Available data —

___

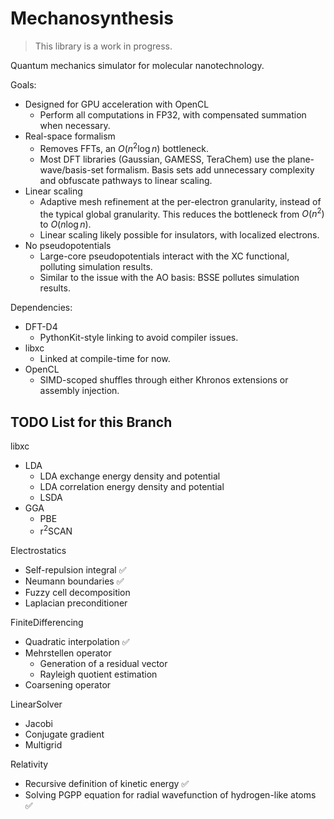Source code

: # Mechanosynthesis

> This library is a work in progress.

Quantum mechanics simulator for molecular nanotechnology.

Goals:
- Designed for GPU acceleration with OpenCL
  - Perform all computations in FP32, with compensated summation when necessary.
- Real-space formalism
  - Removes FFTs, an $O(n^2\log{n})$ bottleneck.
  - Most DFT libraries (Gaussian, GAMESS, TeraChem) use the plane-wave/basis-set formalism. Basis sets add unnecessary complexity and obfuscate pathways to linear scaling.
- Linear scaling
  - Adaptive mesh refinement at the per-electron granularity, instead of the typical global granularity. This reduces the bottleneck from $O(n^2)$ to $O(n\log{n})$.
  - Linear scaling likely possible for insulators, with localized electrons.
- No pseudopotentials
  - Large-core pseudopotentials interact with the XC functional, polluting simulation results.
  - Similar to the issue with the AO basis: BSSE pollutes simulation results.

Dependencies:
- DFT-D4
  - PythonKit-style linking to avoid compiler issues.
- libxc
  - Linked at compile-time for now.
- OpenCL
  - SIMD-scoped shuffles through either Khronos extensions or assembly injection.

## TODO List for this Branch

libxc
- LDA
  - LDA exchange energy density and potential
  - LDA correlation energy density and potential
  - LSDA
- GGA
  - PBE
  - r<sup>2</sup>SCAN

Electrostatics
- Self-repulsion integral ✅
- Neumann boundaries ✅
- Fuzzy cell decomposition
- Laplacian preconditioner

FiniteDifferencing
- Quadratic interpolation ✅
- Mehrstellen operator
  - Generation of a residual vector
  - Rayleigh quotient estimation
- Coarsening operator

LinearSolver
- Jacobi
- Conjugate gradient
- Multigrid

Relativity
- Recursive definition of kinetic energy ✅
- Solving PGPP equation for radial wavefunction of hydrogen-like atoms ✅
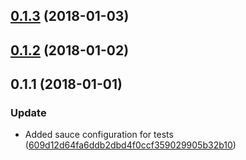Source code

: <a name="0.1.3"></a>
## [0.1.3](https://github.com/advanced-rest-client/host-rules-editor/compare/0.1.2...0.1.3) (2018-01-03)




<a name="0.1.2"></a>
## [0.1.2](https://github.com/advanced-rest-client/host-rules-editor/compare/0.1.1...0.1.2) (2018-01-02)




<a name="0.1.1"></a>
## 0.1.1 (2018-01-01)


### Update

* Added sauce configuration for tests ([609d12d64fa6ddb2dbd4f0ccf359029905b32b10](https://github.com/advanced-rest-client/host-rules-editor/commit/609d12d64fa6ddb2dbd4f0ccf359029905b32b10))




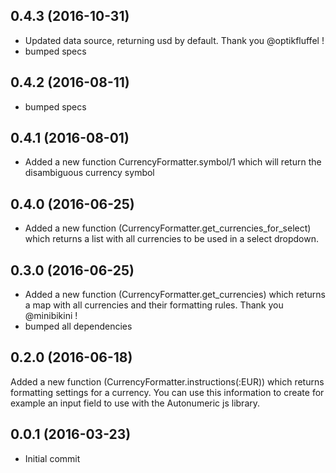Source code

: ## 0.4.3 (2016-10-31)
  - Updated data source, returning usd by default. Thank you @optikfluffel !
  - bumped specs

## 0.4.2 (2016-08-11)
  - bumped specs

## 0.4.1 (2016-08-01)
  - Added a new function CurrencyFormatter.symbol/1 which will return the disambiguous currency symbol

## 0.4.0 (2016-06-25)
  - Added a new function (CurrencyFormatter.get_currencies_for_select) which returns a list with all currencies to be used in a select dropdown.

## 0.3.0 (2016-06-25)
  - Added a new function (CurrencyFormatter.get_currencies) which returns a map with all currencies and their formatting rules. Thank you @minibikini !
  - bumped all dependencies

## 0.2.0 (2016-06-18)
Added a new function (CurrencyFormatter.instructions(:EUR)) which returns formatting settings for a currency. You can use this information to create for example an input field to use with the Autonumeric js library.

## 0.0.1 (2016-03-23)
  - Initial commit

___

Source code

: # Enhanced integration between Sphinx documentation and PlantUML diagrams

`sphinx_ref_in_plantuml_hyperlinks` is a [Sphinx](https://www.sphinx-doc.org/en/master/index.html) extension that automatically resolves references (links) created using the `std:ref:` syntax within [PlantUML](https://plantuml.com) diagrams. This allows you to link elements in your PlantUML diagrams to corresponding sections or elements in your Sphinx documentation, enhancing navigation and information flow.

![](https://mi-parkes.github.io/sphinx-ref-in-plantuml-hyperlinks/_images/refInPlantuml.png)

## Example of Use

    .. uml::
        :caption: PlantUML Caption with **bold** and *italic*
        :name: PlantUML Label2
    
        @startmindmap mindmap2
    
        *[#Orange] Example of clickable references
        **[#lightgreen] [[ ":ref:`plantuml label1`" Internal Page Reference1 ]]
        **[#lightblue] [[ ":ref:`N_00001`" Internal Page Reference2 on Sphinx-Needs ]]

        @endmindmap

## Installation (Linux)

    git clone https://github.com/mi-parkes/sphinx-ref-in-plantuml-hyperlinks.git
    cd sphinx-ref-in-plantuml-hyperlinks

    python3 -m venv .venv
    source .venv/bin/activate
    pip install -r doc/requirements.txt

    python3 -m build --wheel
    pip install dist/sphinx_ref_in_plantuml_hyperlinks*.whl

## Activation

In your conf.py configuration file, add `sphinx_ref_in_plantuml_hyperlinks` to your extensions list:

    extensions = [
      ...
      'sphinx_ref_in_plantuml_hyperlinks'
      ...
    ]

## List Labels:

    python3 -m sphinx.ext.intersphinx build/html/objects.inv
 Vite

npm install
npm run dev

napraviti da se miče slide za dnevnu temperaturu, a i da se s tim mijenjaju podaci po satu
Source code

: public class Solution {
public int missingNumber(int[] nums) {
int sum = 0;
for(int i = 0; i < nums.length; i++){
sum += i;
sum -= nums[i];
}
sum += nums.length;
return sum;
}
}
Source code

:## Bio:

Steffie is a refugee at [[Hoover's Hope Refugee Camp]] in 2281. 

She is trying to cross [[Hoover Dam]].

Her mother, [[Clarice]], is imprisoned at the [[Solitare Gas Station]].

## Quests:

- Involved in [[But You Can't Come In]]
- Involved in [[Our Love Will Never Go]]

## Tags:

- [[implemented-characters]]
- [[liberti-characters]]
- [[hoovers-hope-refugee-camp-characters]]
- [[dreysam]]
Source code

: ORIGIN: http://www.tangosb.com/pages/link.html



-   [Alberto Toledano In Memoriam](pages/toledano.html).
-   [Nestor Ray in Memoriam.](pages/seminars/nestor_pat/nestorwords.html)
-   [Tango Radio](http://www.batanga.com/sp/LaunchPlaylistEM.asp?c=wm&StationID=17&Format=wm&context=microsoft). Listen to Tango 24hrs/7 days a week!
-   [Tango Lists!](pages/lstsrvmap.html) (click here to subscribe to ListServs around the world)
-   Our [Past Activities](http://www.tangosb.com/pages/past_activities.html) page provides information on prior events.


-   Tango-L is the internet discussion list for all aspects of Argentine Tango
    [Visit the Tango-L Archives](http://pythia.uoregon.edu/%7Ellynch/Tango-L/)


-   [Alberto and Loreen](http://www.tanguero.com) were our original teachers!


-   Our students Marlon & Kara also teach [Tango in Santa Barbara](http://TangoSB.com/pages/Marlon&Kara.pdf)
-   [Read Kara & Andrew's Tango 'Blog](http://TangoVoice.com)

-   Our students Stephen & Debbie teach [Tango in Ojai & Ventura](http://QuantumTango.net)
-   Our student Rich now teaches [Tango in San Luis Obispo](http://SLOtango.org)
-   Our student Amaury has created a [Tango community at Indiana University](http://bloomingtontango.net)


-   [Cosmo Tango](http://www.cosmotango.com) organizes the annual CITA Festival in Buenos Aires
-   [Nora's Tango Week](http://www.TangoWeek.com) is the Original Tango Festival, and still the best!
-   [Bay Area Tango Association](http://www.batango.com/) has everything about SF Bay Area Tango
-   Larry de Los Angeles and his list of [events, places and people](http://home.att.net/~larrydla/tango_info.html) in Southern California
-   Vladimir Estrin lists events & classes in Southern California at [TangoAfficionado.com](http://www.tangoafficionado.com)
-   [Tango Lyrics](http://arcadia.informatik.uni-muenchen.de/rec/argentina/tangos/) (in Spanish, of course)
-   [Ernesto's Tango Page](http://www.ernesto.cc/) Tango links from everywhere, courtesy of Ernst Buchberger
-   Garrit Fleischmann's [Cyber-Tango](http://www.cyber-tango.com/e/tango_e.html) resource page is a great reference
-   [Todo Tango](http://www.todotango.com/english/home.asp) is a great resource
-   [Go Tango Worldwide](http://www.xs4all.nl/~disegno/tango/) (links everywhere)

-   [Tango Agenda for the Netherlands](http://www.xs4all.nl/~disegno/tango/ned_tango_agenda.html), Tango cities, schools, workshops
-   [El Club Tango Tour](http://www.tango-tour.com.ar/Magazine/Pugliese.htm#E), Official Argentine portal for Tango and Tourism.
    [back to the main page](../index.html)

___

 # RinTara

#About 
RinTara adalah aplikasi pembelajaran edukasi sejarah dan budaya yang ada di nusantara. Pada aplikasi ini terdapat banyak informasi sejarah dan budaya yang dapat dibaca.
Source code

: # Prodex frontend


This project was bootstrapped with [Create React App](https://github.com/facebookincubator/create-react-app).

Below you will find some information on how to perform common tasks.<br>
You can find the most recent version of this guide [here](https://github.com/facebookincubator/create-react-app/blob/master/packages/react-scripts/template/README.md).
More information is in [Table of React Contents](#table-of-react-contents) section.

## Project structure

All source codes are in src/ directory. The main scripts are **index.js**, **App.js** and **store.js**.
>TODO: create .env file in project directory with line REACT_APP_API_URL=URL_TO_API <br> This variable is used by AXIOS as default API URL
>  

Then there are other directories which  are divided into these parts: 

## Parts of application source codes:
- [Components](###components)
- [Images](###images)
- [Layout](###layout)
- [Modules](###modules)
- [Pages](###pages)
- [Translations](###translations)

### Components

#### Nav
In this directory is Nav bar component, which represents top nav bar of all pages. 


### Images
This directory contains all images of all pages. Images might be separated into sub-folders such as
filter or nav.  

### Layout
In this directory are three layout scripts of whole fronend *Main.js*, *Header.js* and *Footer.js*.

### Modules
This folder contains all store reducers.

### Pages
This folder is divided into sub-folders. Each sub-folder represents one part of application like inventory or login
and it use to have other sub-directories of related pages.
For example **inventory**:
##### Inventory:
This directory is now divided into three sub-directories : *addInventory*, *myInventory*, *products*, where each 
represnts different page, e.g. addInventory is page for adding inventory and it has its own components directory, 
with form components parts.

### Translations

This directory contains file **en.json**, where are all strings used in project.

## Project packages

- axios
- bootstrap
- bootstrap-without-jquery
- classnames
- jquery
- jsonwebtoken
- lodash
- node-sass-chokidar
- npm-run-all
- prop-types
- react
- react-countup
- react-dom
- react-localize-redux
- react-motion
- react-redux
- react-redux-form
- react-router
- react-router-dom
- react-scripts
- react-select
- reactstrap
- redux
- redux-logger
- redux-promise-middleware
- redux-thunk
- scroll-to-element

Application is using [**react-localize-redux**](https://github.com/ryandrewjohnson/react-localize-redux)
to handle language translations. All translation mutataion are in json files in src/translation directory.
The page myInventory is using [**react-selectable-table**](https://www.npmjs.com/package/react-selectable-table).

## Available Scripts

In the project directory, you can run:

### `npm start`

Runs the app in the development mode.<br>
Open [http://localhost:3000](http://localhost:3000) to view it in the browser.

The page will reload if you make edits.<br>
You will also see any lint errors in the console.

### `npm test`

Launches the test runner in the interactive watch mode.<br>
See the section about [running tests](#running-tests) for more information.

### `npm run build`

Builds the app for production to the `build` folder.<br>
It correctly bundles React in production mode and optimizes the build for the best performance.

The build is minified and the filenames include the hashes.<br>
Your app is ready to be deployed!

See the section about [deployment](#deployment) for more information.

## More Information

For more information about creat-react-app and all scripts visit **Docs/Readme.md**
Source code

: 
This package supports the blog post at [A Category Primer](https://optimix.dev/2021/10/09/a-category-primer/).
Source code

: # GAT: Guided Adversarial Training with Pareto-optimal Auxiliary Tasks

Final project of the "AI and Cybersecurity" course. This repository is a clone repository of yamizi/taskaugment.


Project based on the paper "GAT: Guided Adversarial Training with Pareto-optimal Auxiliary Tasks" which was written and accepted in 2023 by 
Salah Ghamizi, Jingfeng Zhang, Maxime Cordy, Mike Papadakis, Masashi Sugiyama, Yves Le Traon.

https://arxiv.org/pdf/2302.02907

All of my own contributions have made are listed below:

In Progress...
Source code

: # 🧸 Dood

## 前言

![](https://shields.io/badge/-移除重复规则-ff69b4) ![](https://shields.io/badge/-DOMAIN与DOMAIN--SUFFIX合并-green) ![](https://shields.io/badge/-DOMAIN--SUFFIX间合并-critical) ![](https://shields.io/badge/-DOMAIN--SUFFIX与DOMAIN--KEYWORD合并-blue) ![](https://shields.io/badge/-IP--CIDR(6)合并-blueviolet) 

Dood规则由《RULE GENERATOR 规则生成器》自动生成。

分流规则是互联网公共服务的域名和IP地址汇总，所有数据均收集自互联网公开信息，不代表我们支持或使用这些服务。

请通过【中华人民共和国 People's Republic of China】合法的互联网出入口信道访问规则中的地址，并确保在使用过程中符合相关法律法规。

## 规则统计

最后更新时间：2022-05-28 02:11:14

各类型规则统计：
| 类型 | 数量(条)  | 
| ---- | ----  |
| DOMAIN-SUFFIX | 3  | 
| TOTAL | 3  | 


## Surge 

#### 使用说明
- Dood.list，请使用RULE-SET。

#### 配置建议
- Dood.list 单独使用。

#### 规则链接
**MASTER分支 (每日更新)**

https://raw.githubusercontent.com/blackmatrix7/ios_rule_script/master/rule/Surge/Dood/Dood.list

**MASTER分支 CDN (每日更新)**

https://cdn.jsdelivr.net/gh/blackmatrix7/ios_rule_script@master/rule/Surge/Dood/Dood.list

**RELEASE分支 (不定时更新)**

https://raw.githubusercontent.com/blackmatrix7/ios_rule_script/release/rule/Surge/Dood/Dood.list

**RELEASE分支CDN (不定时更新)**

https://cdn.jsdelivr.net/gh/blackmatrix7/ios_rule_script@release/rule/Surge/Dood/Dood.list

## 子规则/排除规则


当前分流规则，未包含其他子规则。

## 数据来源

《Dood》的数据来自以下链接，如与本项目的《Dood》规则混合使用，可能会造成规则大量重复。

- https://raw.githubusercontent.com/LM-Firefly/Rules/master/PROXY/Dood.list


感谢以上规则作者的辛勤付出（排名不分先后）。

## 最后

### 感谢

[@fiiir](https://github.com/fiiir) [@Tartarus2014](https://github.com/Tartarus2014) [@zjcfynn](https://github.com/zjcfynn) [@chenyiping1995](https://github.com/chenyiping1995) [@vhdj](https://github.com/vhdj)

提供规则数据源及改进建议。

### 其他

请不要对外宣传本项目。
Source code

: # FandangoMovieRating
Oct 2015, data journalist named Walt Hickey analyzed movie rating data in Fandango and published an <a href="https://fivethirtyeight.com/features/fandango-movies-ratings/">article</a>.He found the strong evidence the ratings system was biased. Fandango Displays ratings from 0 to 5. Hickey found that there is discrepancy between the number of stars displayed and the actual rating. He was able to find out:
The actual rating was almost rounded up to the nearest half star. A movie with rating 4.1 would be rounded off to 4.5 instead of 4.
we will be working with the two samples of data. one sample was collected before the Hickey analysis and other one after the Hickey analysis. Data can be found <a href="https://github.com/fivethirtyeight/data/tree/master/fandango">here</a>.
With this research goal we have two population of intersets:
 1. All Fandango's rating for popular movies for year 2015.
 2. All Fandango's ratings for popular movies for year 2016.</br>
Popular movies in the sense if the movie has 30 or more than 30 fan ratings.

___

Aim of the task — Each line above that includes "resource" should be shown.

Answer below —
-   Garrit Fleischmann's [Cyber-Tango](http://www.cyber-tango.com/e/tango_e.html) resource page is a great reference
-   [Todo Tango](http://www.todotango.com/english/home.asp) is a great resource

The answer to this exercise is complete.